# Given data:
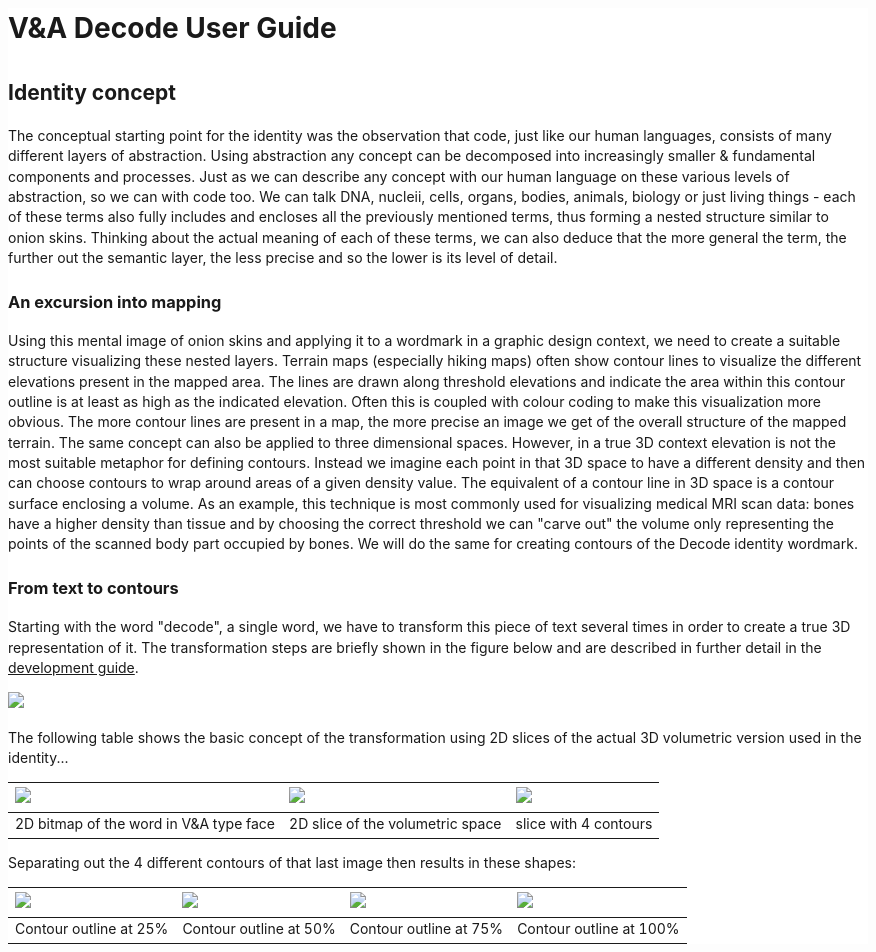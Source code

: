 # V&A Decode User Guide #

## Identity concept ##

The conceptual starting point for the identity was the observation that code, just like our human languages, consists of many different layers of abstraction. Using abstraction any concept can be decomposed into increasingly smaller & fundamental components and processes. Just as we can describe any concept with our human language on these various levels of abstraction, so we can with code too. We can talk DNA, nucleii, cells, organs, bodies, animals, biology or just living things - each of these terms also fully includes and encloses all the previously mentioned terms, thus forming a nested structure similar to onion skins. Thinking about the actual meaning of each of these terms, we can also deduce that the more general the term, the further out the semantic layer, the less precise and so the lower is its level of detail.

### An excursion into mapping ###

Using this mental image of onion skins and applying it to a wordmark in a graphic design context, we need to create a suitable structure visualizing these nested layers. Terrain maps (especially hiking maps) often show contour lines to visualize the different elevations present in the mapped area. The lines are drawn along threshold elevations and indicate the area within this contour outline is at least as high as the indicated elevation. Often this is coupled with colour coding to make this visualization more obvious. The more contour lines are present in a map, the more precise an image we get of the overall structure of the mapped terrain. The same concept can also be applied to three dimensional spaces. However, in a true 3D context elevation is not the most suitable metaphor for defining contours. Instead we imagine each point in that 3D space to have a different density and then can choose contours to wrap around areas of a given density value. The equivalent of a contour line in 3D space is a contour surface enclosing a volume. As an example, this technique is most commonly used for visualizing medical MRI scan data: bones have a higher density than tissue and by choosing the correct threshold we can "carve out" the volume only representing the points of the scanned body part occupied by bones. We will do the same for creating contours of the Decode identity wordmark.

### From text to contours ###

Starting with the word "decode", a single word, we have to transform this piece of text several times in order to create a true 3D representation of it. The transformation steps are briefly shown in the figure below and are described in further detail in the [development guide](DevGuide.md).

[![](http://farm3.static.flickr.com/2684/4122067290_52134b0d1f.jpg)](http://www.flickr.com/photos/toxi/4122067290/)

The following table shows the basic concept of the transformation using 2D slices of the actual 3D volumetric version used in the identity...

| [![](http://farm3.static.flickr.com/2793/4134748528_1bdc5bbe8e_m.jpg)](http://www.flickr.com/photos/toxi/4134748528/) | [![](http://farm3.static.flickr.com/2599/4134748468_c255f162a5_m.jpg)](http://www.flickr.com/photos/toxi/4134748468/) | [![](http://farm3.static.flickr.com/2703/4133985781_b5cca551c1_m.jpg)](http://www.flickr.com/photos/toxi/4133985781/) |
|:----------------------------------------------------------------------------------------------------------------------|:----------------------------------------------------------------------------------------------------------------------|:----------------------------------------------------------------------------------------------------------------------|
| 2D bitmap of the word in V&A type face | 2D slice of the volumetric space | slice with 4 contours |

Separating out the 4 different contours of that last image then results in these shapes:

| [![](http://farm3.static.flickr.com/2582/4133985749_76bff4d80c_m.jpg)](http://www.flickr.com/photos/toxi/4133985749/) | [![](http://farm3.static.flickr.com/2521/4134748322_01587297f3_m.jpg)](http://www.flickr.com/photos/toxi/4134748322/) | [![](http://farm3.static.flickr.com/2502/4133985657_e5f8b474c7_m.jpg)](http://www.flickr.com/photos/toxi/4133985657/) | [![](http://farm3.static.flickr.com/2647/4133985611_dc3e6930f7_m.jpg)](http://www.flickr.com/photos/toxi/4133985611/) |
|:----------------------------------------------------------------------------------------------------------------------|:----------------------------------------------------------------------------------------------------------------------|:----------------------------------------------------------------------------------------------------------------------|:----------------------------------------------------------------------------------------------------------------------|
| Contour outline at 25% | Contour outline at 50% | Contour outline at 75% | Contour outline at 100% |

# Task brief:
From the records above, copy only the lines starting with the line that holds "## Identity concept ##" and going on through the line that holds "### An excursion into mapping ###", exactly as written.

# Task solution:
## Identity concept ##

The conceptual starting point for the identity was the observation that code, just like our human languages, consists of many different layers of abstraction. Using abstraction any concept can be decomposed into increasingly smaller & fundamental components and processes. Just as we can describe any concept with our human language on these various levels of abstraction, so we can with code too. We can talk DNA, nucleii, cells, organs, bodies, animals, biology or just living things - each of these terms also fully includes and encloses all the previously mentioned terms, thus forming a nested structure similar to onion skins. Thinking about the actual meaning of each of these terms, we can also deduce that the more general the term, the further out the semantic layer, the less precise and so the lower is its level of detail.

### An excursion into mapping ###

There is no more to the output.